[What you are asked to do]
Copy the records below exactly as they are written.

[Material provided]
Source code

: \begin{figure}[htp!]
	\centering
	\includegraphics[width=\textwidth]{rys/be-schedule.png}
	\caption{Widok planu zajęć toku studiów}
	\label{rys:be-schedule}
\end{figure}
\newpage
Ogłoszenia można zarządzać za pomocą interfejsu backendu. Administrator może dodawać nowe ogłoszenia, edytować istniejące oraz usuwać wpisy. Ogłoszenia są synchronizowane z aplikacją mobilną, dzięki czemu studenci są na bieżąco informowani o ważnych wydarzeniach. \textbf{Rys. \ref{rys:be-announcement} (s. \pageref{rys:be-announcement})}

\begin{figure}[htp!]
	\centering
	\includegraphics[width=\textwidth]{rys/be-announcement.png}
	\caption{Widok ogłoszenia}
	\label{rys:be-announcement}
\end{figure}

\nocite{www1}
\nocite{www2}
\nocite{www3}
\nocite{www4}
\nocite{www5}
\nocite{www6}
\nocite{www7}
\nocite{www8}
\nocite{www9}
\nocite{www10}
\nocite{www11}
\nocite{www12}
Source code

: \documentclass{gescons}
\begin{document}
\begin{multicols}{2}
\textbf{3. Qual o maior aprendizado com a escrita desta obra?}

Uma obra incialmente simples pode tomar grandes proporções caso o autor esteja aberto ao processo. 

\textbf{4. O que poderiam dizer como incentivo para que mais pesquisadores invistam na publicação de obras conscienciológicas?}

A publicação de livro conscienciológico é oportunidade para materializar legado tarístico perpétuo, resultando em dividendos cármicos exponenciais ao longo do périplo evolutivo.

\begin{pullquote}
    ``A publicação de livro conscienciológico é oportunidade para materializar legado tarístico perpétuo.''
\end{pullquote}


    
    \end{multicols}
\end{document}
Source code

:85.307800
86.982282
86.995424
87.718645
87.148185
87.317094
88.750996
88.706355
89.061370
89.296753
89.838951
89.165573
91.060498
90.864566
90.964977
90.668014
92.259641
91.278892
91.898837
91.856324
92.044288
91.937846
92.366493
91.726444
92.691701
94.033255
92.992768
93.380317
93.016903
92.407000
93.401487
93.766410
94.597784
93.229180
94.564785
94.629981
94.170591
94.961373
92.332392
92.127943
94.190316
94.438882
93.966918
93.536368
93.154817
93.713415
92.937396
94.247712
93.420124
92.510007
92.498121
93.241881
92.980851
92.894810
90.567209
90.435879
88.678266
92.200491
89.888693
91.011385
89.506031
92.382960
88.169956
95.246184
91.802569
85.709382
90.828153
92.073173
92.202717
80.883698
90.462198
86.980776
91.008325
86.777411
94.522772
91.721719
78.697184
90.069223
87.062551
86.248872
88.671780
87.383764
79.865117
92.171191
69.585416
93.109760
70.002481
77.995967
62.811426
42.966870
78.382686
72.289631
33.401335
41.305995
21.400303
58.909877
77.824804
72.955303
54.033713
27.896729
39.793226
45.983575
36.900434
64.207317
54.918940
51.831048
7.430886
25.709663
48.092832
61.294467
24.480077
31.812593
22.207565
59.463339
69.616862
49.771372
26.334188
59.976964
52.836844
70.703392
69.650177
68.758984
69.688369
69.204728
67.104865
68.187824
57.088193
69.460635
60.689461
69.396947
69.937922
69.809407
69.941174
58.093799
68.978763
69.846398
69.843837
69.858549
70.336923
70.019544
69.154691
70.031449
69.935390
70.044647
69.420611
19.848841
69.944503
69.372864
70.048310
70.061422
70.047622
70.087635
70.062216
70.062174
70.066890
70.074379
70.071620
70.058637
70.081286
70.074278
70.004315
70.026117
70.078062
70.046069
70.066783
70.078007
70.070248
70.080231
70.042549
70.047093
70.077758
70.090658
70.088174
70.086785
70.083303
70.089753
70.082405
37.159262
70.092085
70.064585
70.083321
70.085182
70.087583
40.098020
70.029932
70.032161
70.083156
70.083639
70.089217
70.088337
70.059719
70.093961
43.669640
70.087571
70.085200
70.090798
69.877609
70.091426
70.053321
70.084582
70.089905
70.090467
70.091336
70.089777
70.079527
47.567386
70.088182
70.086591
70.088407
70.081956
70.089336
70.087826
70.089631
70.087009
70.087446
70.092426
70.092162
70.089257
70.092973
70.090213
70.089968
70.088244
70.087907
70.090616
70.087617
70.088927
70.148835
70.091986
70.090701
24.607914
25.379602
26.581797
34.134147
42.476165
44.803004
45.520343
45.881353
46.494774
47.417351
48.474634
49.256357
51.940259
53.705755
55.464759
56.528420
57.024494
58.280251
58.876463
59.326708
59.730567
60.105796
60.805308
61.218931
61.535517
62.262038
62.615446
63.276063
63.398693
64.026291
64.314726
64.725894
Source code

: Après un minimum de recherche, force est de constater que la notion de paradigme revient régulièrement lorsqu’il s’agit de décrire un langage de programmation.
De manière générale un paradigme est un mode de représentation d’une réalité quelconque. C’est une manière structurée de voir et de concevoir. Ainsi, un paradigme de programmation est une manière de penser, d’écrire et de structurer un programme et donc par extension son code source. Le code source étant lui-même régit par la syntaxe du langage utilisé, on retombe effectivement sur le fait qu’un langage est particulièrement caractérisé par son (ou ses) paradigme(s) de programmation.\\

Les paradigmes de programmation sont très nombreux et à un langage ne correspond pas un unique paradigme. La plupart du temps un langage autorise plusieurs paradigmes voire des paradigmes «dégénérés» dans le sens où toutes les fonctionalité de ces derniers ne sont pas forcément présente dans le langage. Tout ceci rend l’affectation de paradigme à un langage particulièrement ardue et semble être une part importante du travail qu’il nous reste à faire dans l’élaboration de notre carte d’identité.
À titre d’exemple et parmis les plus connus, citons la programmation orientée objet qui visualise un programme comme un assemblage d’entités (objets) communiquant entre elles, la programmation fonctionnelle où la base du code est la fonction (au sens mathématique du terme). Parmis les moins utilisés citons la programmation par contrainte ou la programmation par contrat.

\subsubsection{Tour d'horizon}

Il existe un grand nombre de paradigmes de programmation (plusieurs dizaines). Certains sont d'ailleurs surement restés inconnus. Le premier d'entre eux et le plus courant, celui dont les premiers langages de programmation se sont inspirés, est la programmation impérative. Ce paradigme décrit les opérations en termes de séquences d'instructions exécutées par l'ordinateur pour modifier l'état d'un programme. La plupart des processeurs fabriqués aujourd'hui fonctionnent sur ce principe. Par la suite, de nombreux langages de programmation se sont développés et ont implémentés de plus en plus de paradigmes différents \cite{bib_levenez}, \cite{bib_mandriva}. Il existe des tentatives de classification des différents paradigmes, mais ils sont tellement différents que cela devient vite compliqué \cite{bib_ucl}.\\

[Written solution]
Source code

: \begin{figure}[htp!]
	\centering
	\includegraphics[width=\textwidth]{rys/be-schedule.png}
	\caption{Widok planu zajęć toku studiów}
	\label{rys:be-schedule}
\end{figure}
\newpage
Ogłoszenia można zarządzać za pomocą interfejsu backendu. Administrator może dodawać nowe ogłoszenia, edytować istniejące oraz usuwać wpisy. Ogłoszenia są synchronizowane z aplikacją mobilną, dzięki czemu studenci są na bieżąco informowani o ważnych wydarzeniach. \textbf{Rys. \ref{rys:be-announcement} (s. \pageref{rys:be-announcement})}

\begin{figure}[htp!]
	\centering
	\includegraphics[width=\textwidth]{rys/be-announcement.png}
	\caption{Widok ogłoszenia}
	\label{rys:be-announcement}
\end{figure}

\nocite{www1}
\nocite{www2}
\nocite{www3}
\nocite{www4}
\nocite{www5}
\nocite{www6}
\nocite{www7}
\nocite{www8}
\nocite{www9}
\nocite{www10}
\nocite{www11}
\nocite{www12}
Source code

: \documentclass{gescons}
\begin{document}
\begin{multicols}{2}
\textbf{3. Qual o maior aprendizado com a escrita desta obra?}

Uma obra incialmente simples pode tomar grandes proporções caso o autor esteja aberto ao processo. 

\textbf{4. O que poderiam dizer como incentivo para que mais pesquisadores invistam na publicação de obras conscienciológicas?}

A publicação de livro conscienciológico é oportunidade para materializar legado tarístico perpétuo, resultando em dividendos cármicos exponenciais ao longo do périplo evolutivo.

\begin{pullquote}
    ``A publicação de livro conscienciológico é oportunidade para materializar legado tarístico perpétuo.''
\end{pullquote}


    
    \end{multicols}
\end{document}
Source code

:85.307800
86.982282
86.995424
87.718645
87.148185
87.317094
88.750996
88.706355
89.061370
89.296753
89.838951
89.165573
91.060498
90.864566
90.964977
90.668014
92.259641
91.278892
91.898837
91.856324
92.044288
91.937846
92.366493
91.726444
92.691701
94.033255
92.992768
93.380317
93.016903
92.407000
93.401487
93.766410
94.597784
93.229180
94.564785
94.629981
94.170591
94.961373
92.332392
92.127943
94.190316
94.438882
93.966918
93.536368
93.154817
93.713415
92.937396
94.247712
93.420124
92.510007
92.498121
93.241881
92.980851
92.894810
90.567209
90.435879
88.678266
92.200491
89.888693
91.011385
89.506031
92.382960
88.169956
95.246184
91.802569
85.709382
90.828153
92.073173
92.202717
80.883698
90.462198
86.980776
91.008325
86.777411
94.522772
91.721719
78.697184
90.069223
87.062551
86.248872
88.671780
87.383764
79.865117
92.171191
69.585416
93.109760
70.002481
77.995967
62.811426
42.966870
78.382686
72.289631
33.401335
41.305995
21.400303
58.909877
77.824804
72.955303
54.033713
27.896729
39.793226
45.983575
36.900434
64.207317
54.918940
51.831048
7.430886
25.709663
48.092832
61.294467
24.480077
31.812593
22.207565
59.463339
69.616862
49.771372
26.334188
59.976964
52.836844
70.703392
69.650177
68.758984
69.688369
69.204728
67.104865
68.187824
57.088193
69.460635
60.689461
69.396947
69.937922
69.809407
69.941174
58.093799
68.978763
69.846398
69.843837
69.858549
70.336923
70.019544
69.154691
70.031449
69.935390
70.044647
69.420611
19.848841
69.944503
69.372864
70.048310
70.061422
70.047622
70.087635
70.062216
70.062174
70.066890
70.074379
70.071620
70.058637
70.081286
70.074278
70.004315
70.026117
70.078062
70.046069
70.066783
70.078007
70.070248
70.080231
70.042549
70.047093
70.077758
70.090658
70.088174
70.086785
70.083303
70.089753
70.082405
37.159262
70.092085
70.064585
70.083321
70.085182
70.087583
40.098020
70.029932
70.032161
70.083156
70.083639
70.089217
70.088337
70.059719
70.093961
43.669640
70.087571
70.085200
70.090798
69.877609
70.091426
70.053321
70.084582
70.089905
70.090467
70.091336
70.089777
70.079527
47.567386
70.088182
70.086591
70.088407
70.081956
70.089336
70.087826
70.089631
70.087009
70.087446
70.092426
70.092162
70.089257
70.092973
70.090213
70.089968
70.088244
70.087907
70.090616
70.087617
70.088927
70.148835
70.091986
70.090701
24.607914
25.379602
26.581797
34.134147
42.476165
44.803004
45.520343
45.881353
46.494774
47.417351
48.474634
49.256357
51.940259
53.705755
55.464759
56.528420
57.024494
58.280251
58.876463
59.326708
59.730567
60.105796
60.805308
61.218931
61.535517
62.262038
62.615446
63.276063
63.398693
64.026291
64.314726
64.725894
Source code

: Après un minimum de recherche, force est de constater que la notion de paradigme revient régulièrement lorsqu’il s’agit de décrire un langage de programmation.
De manière générale un paradigme est un mode de représentation d’une réalité quelconque. C’est une manière structurée de voir et de concevoir. Ainsi, un paradigme de programmation est une manière de penser, d’écrire et de structurer un programme et donc par extension son code source. Le code source étant lui-même régit par la syntaxe du langage utilisé, on retombe effectivement sur le fait qu’un langage est particulièrement caractérisé par son (ou ses) paradigme(s) de programmation.\\

Les paradigmes de programmation sont très nombreux et à un langage ne correspond pas un unique paradigme. La plupart du temps un langage autorise plusieurs paradigmes voire des paradigmes «dégénérés» dans le sens où toutes les fonctionalité de ces derniers ne sont pas forcément présente dans le langage. Tout ceci rend l’affectation de paradigme à un langage particulièrement ardue et semble être une part importante du travail qu’il nous reste à faire dans l’élaboration de notre carte d’identité.
À titre d’exemple et parmis les plus connus, citons la programmation orientée objet qui visualise un programme comme un assemblage d’entités (objets) communiquant entre elles, la programmation fonctionnelle où la base du code est la fonction (au sens mathématique du terme). Parmis les moins utilisés citons la programmation par contrainte ou la programmation par contrat.

\subsubsection{Tour d'horizon}

Il existe un grand nombre de paradigmes de programmation (plusieurs dizaines). Certains sont d'ailleurs surement restés inconnus. Le premier d'entre eux et le plus courant, celui dont les premiers langages de programmation se sont inspirés, est la programmation impérative. Ce paradigme décrit les opérations en termes de séquences d'instructions exécutées par l'ordinateur pour modifier l'état d'un programme. La plupart des processeurs fabriqués aujourd'hui fonctionnent sur ce principe. Par la suite, de nombreux langages de programmation se sont développés et ont implémentés de plus en plus de paradigmes différents \cite{bib_levenez}, \cite{bib_mandriva}. Il existe des tentatives de classification des différents paradigmes, mais ils sont tellement différents que cela devient vite compliqué \cite{bib_ucl}.\\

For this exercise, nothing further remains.